Von Stefan Bergmann, 30.09.2020

Tja, liebe Grüne:

Tja, liebe Grüne: Ihr habt es Euch selbst vermasselt. Man muss es einfach mal so sagen. Nicht, dass Peter Todeskino ein schlechter Kandidat gewesen wäre. Er hatte klare Vorstellungen und scheute sich nicht, diese zu formulieren. Gemeinsam mit einer (schwarz-)grünen Mehrheit hätte er viel bewegen können. Doch eines fehlte ihm: Empathie, Begeisterung für die Stadt, Gefühl, das Auf-die-Menschen-zugehen. Als oberster Parkplatzwächter der Stadt ist er bürokratisch auf der Höhe, und er sieht ziemlich klar die Probleme der Stadt, beispielsweise Stillstand im Hafen, eine Innenstadt, die im Verkehr erstickt, Bauflächen, die locker-flockig mit platzverschwendenden und sündhaft teuren Einfamilienhäusern bebaut werden. Viel Masse für wenig Wohnraum.
Doch in der Art, wie man Menschen für sich einnimmt, wie man auf ihren Bauch zielt und nicht nur auf den Kopf, wie man ihnen schmeichelt, sie wertschätzt, Ihnen das Gefühl gibt, in der richtigen Stadt zu wohnen - nun: das kann Markus Lewe besser. Politik läuft zu einem Großteil über Psychologie und Bauchgefühl. Das hat niemand so verinnerlicht wie Markus Lewe.
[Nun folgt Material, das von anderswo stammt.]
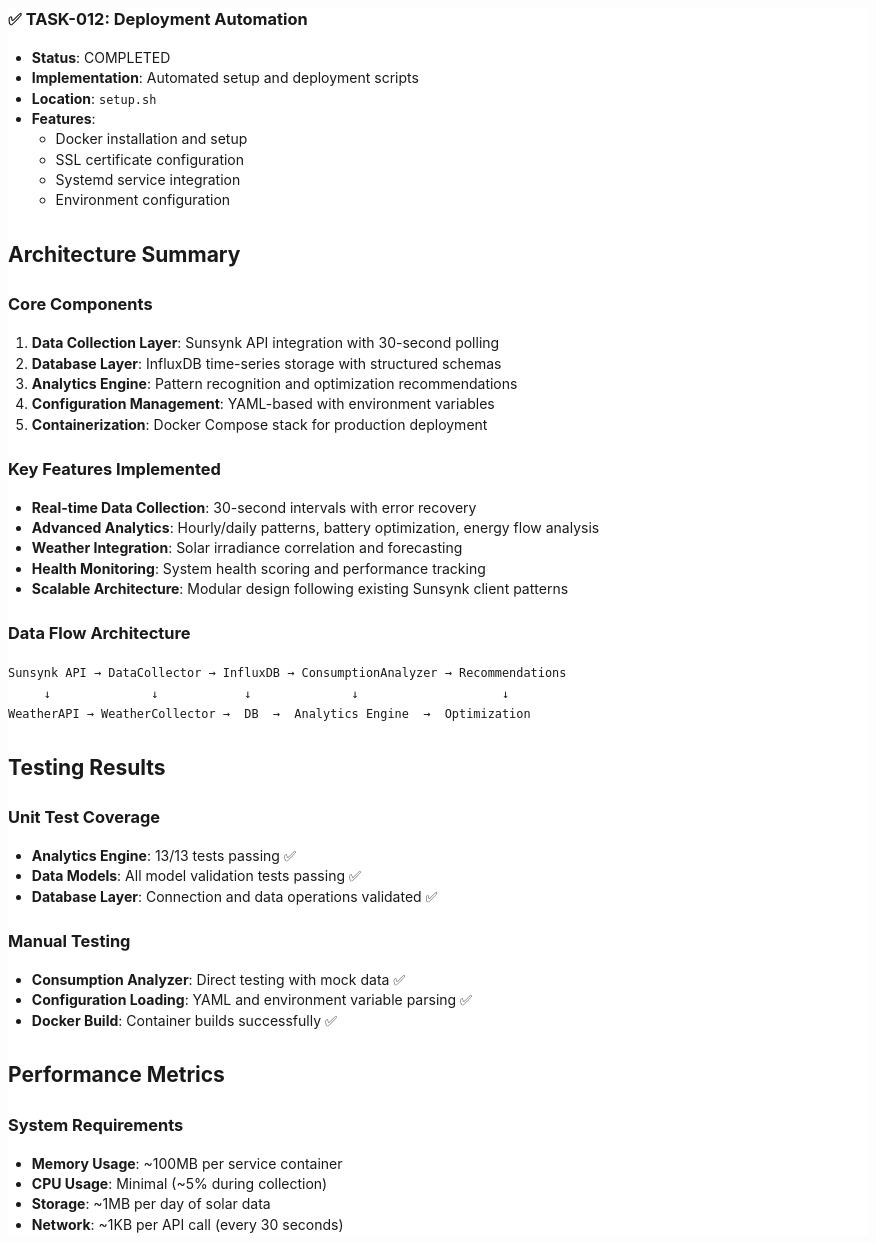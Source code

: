 ### ✅ TASK-012: Deployment Automation
- **Status**: COMPLETED
- **Implementation**: Automated setup and deployment scripts
- **Location**: `setup.sh`
- **Features**:
  - Docker installation and setup
  - SSL certificate configuration
  - Systemd service integration
  - Environment configuration

## Architecture Summary

### Core Components
1. **Data Collection Layer**: Sunsynk API integration with 30-second polling
2. **Database Layer**: InfluxDB time-series storage with structured schemas
3. **Analytics Engine**: Pattern recognition and optimization recommendations
4. **Configuration Management**: YAML-based with environment variables
5. **Containerization**: Docker Compose stack for production deployment

### Key Features Implemented
- **Real-time Data Collection**: 30-second intervals with error recovery
- **Advanced Analytics**: Hourly/daily patterns, battery optimization, energy flow analysis
- **Weather Integration**: Solar irradiance correlation and forecasting
- **Health Monitoring**: System health scoring and performance tracking
- **Scalable Architecture**: Modular design following existing Sunsynk client patterns

### Data Flow Architecture
```
Sunsynk API → DataCollector → InfluxDB → ConsumptionAnalyzer → Recommendations
     ↓              ↓            ↓              ↓                    ↓
WeatherAPI → WeatherCollector →  DB  →  Analytics Engine  →  Optimization
```

## Testing Results

### Unit Test Coverage
- **Analytics Engine**: 13/13 tests passing ✅
- **Data Models**: All model validation tests passing ✅
- **Database Layer**: Connection and data operations validated ✅

### Manual Testing
- **Consumption Analyzer**: Direct testing with mock data ✅
- **Configuration Loading**: YAML and environment variable parsing ✅
- **Docker Build**: Container builds successfully ✅

## Performance Metrics

### System Requirements
- **Memory Usage**: ~100MB per service container
- **CPU Usage**: Minimal (~5% during collection)
- **Storage**: ~1MB per day of solar data
- **Network**: ~1KB per API call (every 30 seconds)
By the way: Herzlichen Glückwunsch, Markus! Dass wir uns duzen, weiß sowieso jeder. Ist ja auch nichts dabei. Wir haben uns trotzdem schon vortrefflich gekabbelt im ein oder anderen Fall.
Die Grünen haben es sich auch vermasselt, weil diese Partei, die ja so aufs gendern setzt, auf Gleichberechtigung, auf LGBT+, auf Frauen-Power - eben eines nicht gemacht hat: Eine Frau als Gegenkandidatin aufgestellt. Die Riege der Oberbürgermeisterkandidaten war eine Riege aus - pardon, es ist nicht so böse gemeint, wie es klingt -: alten weißen Männern. Und die Grünen mitten drin, angekommen im Establishment. Und gerade von Ihnen haben viele etwas anderes erwartet. Meine Prognose: Wäre der grüne Kandidat eine Kandidatin gewesen - der Coup wäre geglückt. Wer wäre in Frage gekommen? Natürlich nur Maria Klein-Schmeink. Ansonsten glänzt niemand in der grünen Spitze. Doch Klein-Schmeink ist nach ihrem Scheitern bei der letzten OB-Wahl in die Berliner Politik gewechselt, hat sich dort einen Namen gemacht als gesundheitspolitische Sprecherin ihrer Fraktion. Warum sollte sie sich wieder ins münstersche Klein-Klein stürzen? Das hatte schon Christoph Strässer probiert, und war gescheitert. Liebe Grüne: Ihr seid mit ein paar bedenkenswerten Ideen in den Wahlkampf gegangen. Doch Personalpolitik macht Ihr inzwischen wie die Alt-Etablierten Parteien. Da ist nichts frisches, junges, unkonventionelles. Es geht bei Euch inzwischen genauso um Macht und Egoismen, wie bei vielen anderen Parteien. Wir könnten ja mal den durch die Hintertür verjagten Otto Reiners zu diesem Thema befragen. Er hatte den Fehler gemacht, der CDU im schwarz-grünen Bündnis zu viel Grün entgegengesetzt zu haben. Und plötzlich war er weg. Eiskalt abserviert. Geht’s noch?
Der lachende Dritte: Die SPD. Sie darf sich nach Ihrem Desaster nun endlich runderneuern. Den ersten Schritt hat sie gemacht. Mathias Kersting, Ratsherr aus Gremmendorf, ist neuer Fraktionschef, Michael Jung ist abgetreten. Damit ist ein Generationswechsel gemacht und es werden (hoffentlich) neue Sitten einziehen in die SPD.
Vor Jahrzehnten prophezeite Claus-Jürgen Spitzer, ehemaliger Chefredakteur der Münsterschen Zeitung und mein Vorgänger dort, dem damaligen „kleinen“ Bezirksbürgermeister in Süd-Ost, Markus Lewe, eine große Zukunft. Viele hielten Spitzer für spinnert. Aber er sollte Recht behalten. Meine Prognose: Da tut sich schon wieder was in Süd-Ost…diesmal bei den Roten.